Реальность, куда деваться?
«Не хочу такой реальности, ясно?! Это не любовь, это вранье и свинство!»
Уже у самых ворот Таню окликнули, но она не стала оборачиваться. Не замедляя шаг, побежала через дорогу. Автомобили огрызались вслед.
На тротуаре она беспомощно завертела головой, не помня, в какую сторону идти к метро.
– Таня! Танька, да стой же ты!
Она метнулась в сторону и угодила прямо в руки Володи.
– Ты чего помчалась? Я из-за тебя машину не закрыл... Тань?
Таня усиленно отворачивалась, пряча зареванное лицо. Тогда ее, особо не церемонясь, развернули за плечи. Вздохнули шумно.
– Видела, да? А я предупреждал. Оно к лучшему, Танечка, – успокаивающе бормотал Дубровин. – Веришь, удавил бы урода вот этими вот руками! Мурло он самое натуральное. И лизались, небось, опять перед главным входом? Ну конечно, мы же лучшие студенты, гордость курса...
Злополучный комок разбух настолько, что уже нельзя было нормально дышать. Таня завыла в голос.
– Т-ты б-был прав, а я...
– Тише, тише. – Володя ткнул ее носом себе в грудь и незаметно показал кулак высунувшемуся из кустов Дохлому. Дохлый вернулся на позицию. – Поехали отсюда, Танюш. По дороге расскажешь.
--------
Рассказывать в итоге пришлось Володе.
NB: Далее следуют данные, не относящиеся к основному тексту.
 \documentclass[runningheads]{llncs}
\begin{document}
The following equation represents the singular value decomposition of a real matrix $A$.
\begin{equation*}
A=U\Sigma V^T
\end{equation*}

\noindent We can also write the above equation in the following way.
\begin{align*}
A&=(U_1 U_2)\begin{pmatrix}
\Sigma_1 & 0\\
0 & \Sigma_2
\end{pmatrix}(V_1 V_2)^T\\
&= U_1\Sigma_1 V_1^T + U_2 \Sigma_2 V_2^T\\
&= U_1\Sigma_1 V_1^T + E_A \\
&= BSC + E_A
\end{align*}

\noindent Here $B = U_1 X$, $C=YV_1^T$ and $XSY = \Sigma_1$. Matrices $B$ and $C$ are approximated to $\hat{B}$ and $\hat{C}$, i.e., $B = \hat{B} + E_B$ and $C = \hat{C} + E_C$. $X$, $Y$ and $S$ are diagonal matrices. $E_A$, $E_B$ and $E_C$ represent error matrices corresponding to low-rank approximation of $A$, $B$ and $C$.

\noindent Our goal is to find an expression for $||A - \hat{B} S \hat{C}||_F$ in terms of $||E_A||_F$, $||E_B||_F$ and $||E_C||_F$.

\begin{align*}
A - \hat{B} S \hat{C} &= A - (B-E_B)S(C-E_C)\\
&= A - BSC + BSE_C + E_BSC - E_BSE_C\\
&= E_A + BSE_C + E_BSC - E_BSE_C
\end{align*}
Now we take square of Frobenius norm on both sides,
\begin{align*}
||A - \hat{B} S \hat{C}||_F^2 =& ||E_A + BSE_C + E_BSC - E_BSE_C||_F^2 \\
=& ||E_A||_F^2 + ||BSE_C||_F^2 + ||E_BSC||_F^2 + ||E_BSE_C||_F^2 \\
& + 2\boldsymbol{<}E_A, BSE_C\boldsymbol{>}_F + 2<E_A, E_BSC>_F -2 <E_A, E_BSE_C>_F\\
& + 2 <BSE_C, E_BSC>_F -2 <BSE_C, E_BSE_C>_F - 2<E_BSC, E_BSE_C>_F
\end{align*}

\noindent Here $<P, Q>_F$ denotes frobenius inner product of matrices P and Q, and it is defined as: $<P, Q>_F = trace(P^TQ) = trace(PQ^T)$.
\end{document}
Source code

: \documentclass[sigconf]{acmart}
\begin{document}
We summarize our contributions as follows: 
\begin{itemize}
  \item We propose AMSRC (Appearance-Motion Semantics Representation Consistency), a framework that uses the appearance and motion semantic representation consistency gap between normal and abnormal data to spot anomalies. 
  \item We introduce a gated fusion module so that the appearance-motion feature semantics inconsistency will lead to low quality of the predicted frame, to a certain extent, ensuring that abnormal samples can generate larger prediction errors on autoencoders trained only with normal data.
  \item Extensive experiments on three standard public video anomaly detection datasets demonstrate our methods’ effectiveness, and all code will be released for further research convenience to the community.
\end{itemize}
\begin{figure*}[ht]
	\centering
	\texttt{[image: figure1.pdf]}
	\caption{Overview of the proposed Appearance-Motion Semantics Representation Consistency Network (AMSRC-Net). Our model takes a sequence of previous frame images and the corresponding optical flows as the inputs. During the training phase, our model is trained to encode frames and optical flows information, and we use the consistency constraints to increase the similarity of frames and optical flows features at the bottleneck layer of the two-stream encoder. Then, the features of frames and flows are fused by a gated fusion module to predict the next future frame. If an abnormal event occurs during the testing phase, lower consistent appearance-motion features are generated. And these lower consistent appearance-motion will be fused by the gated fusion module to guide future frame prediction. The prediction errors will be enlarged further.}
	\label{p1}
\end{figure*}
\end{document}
В глубине души Таня была благодарна ему за то, что обошлось без злорадства и грязных подробностей, но испытывать какие-то эмоции на тот момент не могла: ее с головой накрыла незнакомая прежде апатия.
А ведь Костя будет ждать на Патриарших, уверенный, что Таня ни о чем не догадывается. Она вдруг ясно, но совершенно равнодушно представила, что не ходила ни к какому институту, а спокойно сдавала экзамен. Справившись, как всегда, блестяще, летела бы к скамейке, которую они выделяли среди прочих и давно считали своей. Они бы немного поговорили об испытаниях и провели остаток дня в свое удовольствие, наслаждаясь свободой. Возможно, поужинали бы у Тани, чинно вальсировали под хрипение раритетного граммофона или, нацепив Регинины пафосные шляпы с перьями и резиновые перчатки до локтей, фехтовали бы на венике и швабре, кидались бы подушками (они часто развлекались подобным образом, когда отца и мачехи не было дома). Или, лежа на животах, рассматривали бы фотографии, доставая их одну за другой из большого прозрачного мешка, хранившегося на шкафу родительской спальни, и смеялись бы над черно-белыми маленькими Танями всех возрастов.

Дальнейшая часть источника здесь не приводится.